Décongestion des axes stratégiques et modèles d’exploitation

L’arbitrage en faveur du rail répond à une urgence de mobilité de masse dans une zone urbaine à forte densité démographique. Avec une capacité de prise en charge estimée entre 4 000 et 5 000 passagers par rotation, ce service ferroviaire réduit drastiquement les délais d’acheminement des usagers issus des communes périphériques comme Masina.

Néanmoins, la vétusté du matériel roulant, le manque de confort thermique et la gestion sous tension des flux sur les quais soulignent les limites opérationnelles d’un réseau hérité de l’époque post-indépendance, longuement laissé à l’abandon par l’Office national des transports (ONATRA) faute d’investissements de maintenance préventive.

Équilibre financier et viabilité du service public

La structure tarifaire adoptée — échelonnée de 2 000 francs congolais (environ 0,74 euro) à 5 000 francs congolais selon la classe — illustre le dilemme économique classique du transport public en Afrique subsaharienne :

  • Pression sur le pouvoir d’achat : Pour une population à faibles revenus, le coût de la mobilité pèse lourdement sur les ménages, risquant de freiner l’adoption globale du service si les grilles ne sont pas subventionnées.

  • Souveraineté financière de l’opérateur : Sans mécanisme clair de péréquation financière ou de partenariat public-privé (PPP), l’exploitant s’expose au risque d’un sous-investissement récurrent, compromettant la maintenance des voies et le renouvellement de la flotte.
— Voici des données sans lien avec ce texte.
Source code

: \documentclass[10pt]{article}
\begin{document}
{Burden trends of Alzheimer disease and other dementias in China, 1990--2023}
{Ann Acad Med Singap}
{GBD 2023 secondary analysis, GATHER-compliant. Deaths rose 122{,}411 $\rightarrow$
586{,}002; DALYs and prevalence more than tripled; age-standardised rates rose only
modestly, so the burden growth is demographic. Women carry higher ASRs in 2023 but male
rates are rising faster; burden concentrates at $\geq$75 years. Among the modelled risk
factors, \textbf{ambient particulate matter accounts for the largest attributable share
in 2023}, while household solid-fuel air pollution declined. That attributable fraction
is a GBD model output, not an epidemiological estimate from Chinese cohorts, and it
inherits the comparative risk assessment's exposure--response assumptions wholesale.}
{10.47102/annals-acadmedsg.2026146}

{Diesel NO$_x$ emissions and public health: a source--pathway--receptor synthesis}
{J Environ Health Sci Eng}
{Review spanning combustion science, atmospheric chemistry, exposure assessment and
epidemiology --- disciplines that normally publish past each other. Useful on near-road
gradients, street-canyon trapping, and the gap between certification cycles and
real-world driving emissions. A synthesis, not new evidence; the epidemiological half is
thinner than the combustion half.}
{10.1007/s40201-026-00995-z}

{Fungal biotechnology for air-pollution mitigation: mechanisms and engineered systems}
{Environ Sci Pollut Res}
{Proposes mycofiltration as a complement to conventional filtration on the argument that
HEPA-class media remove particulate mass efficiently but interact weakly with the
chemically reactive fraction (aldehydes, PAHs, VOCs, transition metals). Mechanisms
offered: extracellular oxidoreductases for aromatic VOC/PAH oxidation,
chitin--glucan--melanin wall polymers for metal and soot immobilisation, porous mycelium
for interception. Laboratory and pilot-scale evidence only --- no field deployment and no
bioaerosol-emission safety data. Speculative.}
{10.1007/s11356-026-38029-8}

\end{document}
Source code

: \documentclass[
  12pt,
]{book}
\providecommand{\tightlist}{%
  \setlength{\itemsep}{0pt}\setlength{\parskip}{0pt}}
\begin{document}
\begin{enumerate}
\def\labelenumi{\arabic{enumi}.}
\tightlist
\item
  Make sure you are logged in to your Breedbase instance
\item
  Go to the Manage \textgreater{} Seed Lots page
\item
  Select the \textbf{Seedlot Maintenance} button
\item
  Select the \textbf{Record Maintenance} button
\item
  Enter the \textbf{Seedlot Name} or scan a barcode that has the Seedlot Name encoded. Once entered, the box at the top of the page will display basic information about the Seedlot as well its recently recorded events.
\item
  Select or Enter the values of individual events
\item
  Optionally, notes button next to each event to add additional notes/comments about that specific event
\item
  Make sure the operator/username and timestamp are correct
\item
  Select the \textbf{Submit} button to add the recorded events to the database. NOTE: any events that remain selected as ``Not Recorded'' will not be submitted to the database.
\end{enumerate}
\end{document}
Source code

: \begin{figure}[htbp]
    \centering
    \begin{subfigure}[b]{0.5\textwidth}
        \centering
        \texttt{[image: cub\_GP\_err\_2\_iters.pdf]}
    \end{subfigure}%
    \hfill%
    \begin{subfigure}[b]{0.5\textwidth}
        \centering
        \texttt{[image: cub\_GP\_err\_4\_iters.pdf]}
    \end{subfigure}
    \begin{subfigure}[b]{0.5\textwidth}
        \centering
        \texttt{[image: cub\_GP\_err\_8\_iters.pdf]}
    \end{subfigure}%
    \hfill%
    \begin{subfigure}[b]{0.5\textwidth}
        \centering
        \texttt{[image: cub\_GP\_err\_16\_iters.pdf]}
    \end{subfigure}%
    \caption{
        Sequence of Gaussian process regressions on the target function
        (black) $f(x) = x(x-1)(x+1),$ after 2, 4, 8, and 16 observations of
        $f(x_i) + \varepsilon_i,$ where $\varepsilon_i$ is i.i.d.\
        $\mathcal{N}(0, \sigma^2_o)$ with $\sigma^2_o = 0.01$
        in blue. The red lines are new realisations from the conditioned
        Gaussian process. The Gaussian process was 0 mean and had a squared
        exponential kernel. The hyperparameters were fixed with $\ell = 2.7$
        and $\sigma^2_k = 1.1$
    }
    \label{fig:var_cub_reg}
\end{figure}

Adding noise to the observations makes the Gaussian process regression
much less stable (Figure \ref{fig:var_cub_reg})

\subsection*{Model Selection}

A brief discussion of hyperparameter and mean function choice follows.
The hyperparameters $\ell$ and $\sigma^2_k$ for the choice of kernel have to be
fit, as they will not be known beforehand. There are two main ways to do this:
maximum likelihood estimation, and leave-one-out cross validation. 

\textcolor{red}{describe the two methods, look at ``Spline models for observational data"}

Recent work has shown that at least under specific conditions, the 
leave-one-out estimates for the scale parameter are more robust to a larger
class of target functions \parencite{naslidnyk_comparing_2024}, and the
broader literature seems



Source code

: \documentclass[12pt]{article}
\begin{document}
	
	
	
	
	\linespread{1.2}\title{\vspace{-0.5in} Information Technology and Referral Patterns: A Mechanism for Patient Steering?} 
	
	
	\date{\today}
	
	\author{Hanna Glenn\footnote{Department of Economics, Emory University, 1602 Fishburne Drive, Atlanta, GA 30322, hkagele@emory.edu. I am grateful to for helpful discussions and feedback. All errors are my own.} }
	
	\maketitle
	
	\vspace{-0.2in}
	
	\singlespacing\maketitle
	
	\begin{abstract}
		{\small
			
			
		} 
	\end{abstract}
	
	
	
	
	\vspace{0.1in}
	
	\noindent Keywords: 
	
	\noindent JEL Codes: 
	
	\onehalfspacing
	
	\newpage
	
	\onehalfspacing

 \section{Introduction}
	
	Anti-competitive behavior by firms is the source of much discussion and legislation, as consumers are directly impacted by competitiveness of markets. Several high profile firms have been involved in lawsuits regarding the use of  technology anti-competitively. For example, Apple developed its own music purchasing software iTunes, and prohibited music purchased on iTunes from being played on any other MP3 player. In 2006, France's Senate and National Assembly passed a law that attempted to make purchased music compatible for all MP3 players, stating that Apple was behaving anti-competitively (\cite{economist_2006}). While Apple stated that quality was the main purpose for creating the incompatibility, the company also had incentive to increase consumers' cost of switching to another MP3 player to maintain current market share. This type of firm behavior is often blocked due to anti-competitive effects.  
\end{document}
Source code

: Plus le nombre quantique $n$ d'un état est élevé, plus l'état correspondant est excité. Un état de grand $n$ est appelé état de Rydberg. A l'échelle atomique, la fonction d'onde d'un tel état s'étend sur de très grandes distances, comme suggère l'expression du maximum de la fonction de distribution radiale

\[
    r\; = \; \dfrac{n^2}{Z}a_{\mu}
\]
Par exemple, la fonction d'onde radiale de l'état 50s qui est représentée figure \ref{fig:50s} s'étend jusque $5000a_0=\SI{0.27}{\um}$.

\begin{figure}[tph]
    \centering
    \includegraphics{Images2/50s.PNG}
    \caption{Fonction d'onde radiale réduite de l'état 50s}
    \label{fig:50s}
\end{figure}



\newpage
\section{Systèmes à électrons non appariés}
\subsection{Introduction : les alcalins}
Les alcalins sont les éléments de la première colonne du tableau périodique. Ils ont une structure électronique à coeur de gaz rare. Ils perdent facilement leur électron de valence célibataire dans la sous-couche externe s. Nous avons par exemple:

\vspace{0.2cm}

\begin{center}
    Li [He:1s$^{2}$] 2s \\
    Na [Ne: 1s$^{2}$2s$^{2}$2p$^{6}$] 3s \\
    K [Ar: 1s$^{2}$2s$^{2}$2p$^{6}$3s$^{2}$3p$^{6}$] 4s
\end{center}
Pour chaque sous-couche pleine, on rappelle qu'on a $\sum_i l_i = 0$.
Enjeux macroéconomiques et perspectives de développement

La remise en service de cet axe s’inscrit dans un mouvement régional plus large d’investissements dans les transports collectifs de haute capacité, à l’image du Train Express Régional (TER) de Dakar ou du réseau ferroviaire urbain de Lagos. Dans des métropoles appelées à devenir les plus denses du monde d’ici la fin du siècle, le développement d’infrastructures de transport guidé constitue un prérequis indispensable à la productivité économique et à la réduction des coûts logistiques intra-urbains.

L’avenir de ce réseau dépendra de la capacité de l’État congolais à sécuriser des financements structurants pour moderniser la signalisation, sécuriser les emprises ferroviaires et intégrer ce tronçon à un plan directeur global de multimodalité (interconnexion rail-route-fleuve).